La majorité du Conseil général des Bouches-du-Rhône vote la prise en charge des frais de justice de Jean-Noël Guérini. Jusqu’où doit aller la solidarité des élus PCF ?

LA PRISE EN CHARGE DES FRAIS DE JUSTICE DE M. GUERINI PAR LE CONSEIL GENERAL QU’IL PRESIDE NE CONCERNE QUE SA DERNIERE MISE EN EXAMEN POUR LICENCIEMENT PRESUME ABUSIF D’UN COLLABORATEUR.

Brève, Vivelepcf, 4 avril 2013

Voilà de nombreuses années maintenant que le président PS du Conseil général des Bouches-du-Rhône, Jean-Noël Guérini, fait l’objet de mises en examen, soupçonné de diverses malversations, entre autres, d’avoir favorisé certaines entreprises en lien avec des milieux mafieux. Son immunité parlementaire a été levée. Il a été, à nouveau, placé en garde à vue cette semaine.

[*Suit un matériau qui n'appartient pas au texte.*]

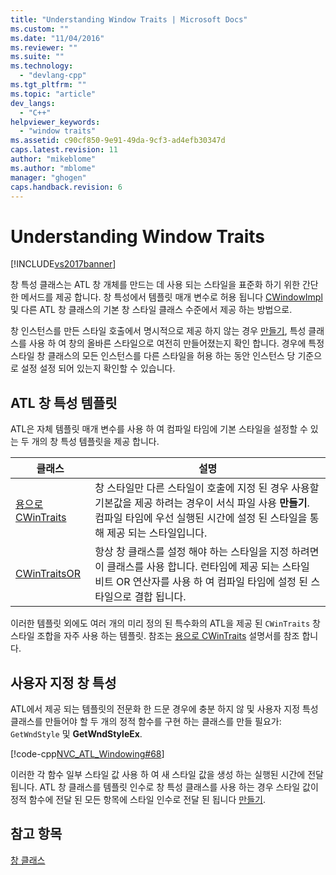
 ```yaml
---
title: "Understanding Window Traits | Microsoft Docs"
ms.custom: ""
ms.date: "11/04/2016"
ms.reviewer: ""
ms.suite: ""
ms.technology: 
  - "devlang-cpp"
ms.tgt_pltfrm: ""
ms.topic: "article"
dev_langs: 
  - "C++"
helpviewer_keywords: 
  - "window traits"
ms.assetid: c90cf850-9e91-49da-9cf3-ad4efb30347d
caps.latest.revision: 11
author: "mikeblome"
ms.author: "mblome"
manager: "ghogen"
caps.handback.revision: 6
---
```

# Understanding Window Traits
[!INCLUDE[vs2017banner](../assembler/inline/includes/vs2017banner.md)]

창 특성 클래스는 ATL 창 개체를 만드는 데 사용 되는 스타일을 표준화 하기 위한 간단한 메서드를 제공 합니다.  창 특성에서 템플릿 매개 변수로 허용 됩니다  [CWindowImpl](../atl/reference/cwindowimpl-class.md) 및 다른 ATL 창 클래스의 기본 창 스타일 클래스 수준에서 제공 하는 방법으로.  
  
 창 인스턴스를 만든 스타일 호출에서 명시적으로 제공 하지 않는 경우  [만들기](../Topic/CWindowImpl::Create.md), 특성 클래스를 사용 하 여 창의 올바른 스타일으로 여전히 만들어졌는지 확인 합니다.  경우에 특정 스타일 창 클래스의 모든 인스턴스를 다른 스타일을 허용 하는 동안 인스턴스 당 기준으로 설정 설정 되어 있는지 확인할 수 있습니다.  
  
## ATL 창 특성 템플릿  
 ATL은 자체 템플릿 매개 변수를 사용 하 여 컴파일 타임에 기본 스타일을 설정할 수 있는 두 개의 창 특성 템플릿을 제공 합니다.  
  
|클래스|설명|  
|---------|--------|  
|[용으로 CWinTraits](../atl/reference/cwintraits-class.md)|창 스타일만 다른 스타일이 호출에 지정 된 경우 사용할 기본값을 제공 하려는 경우이 서식 파일 사용  **만들기**.  컴파일 타임에 우선 실행된 시간에 설정 된 스타일을 통해 제공 되는 스타일입니다.|  
|[CWinTraitsOR](../atl/reference/cwintraitsor-class.md)|항상 창 클래스를 설정 해야 하는 스타일을 지정 하려면이 클래스를 사용 합니다.  런타임에 제공 되는 스타일 비트 OR 연산자를 사용 하 여 컴파일 타임에 설정 된 스타일으로 결합 됩니다.|  
  
 이러한 템플릿 외에도 여러 개의 미리 정의 된 특수화의 ATL을 제공 된 `CWinTraits` 창 스타일 조합을 자주 사용 하는 템플릿.  참조는  [용으로 CWinTraits](../atl/reference/cwintraits-class.md) 설명서를 참조 합니다.  
  
## 사용자 지정 창 특성  
 ATL에서 제공 되는 템플릿의 전문화 한 드문 경우에 충분 하지 않 및 사용자 지정 특성 클래스를 만들어야 할 두 개의 정적 함수를 구현 하는 클래스를 만들 필요가: `GetWndStyle` 및  **GetWndStyleEx**.  
  
 [!code-cpp[NVC_ATL_Windowing#68](../atl/codesnippet/CPP/understanding-window-traits_1.h)]  
  
 이러한 각 함수 일부 스타일 값 사용 하 여 새 스타일 값을 생성 하는 실행된 시간에 전달 됩니다.  ATL 창 클래스를 템플릿 인수로 창 특성 클래스를 사용 하는 경우 스타일 값이 정적 함수에 전달 된 모든 항목에 스타일 인수로 전달 된 됩니다  [만들기](../Topic/CWindowImpl::Create.md).  
  
## 참고 항목  
 [창 클래스](../atl/atl-window-classes.md)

Arguant de la présomption d’innocence, Jean-Noël Guérini a décidé de rester à la tête de l’assemblée départementale.  Il bénéficie du soutien de la plupart des élus PS qui l’ont reconduit à ce poste après les élections cantonales de 2011. Les conseillers généraux PCF-Front de gauche ont continué à faire le choix de participer à l’exécutif départemental, dans le cadre d’un accord avec le PS.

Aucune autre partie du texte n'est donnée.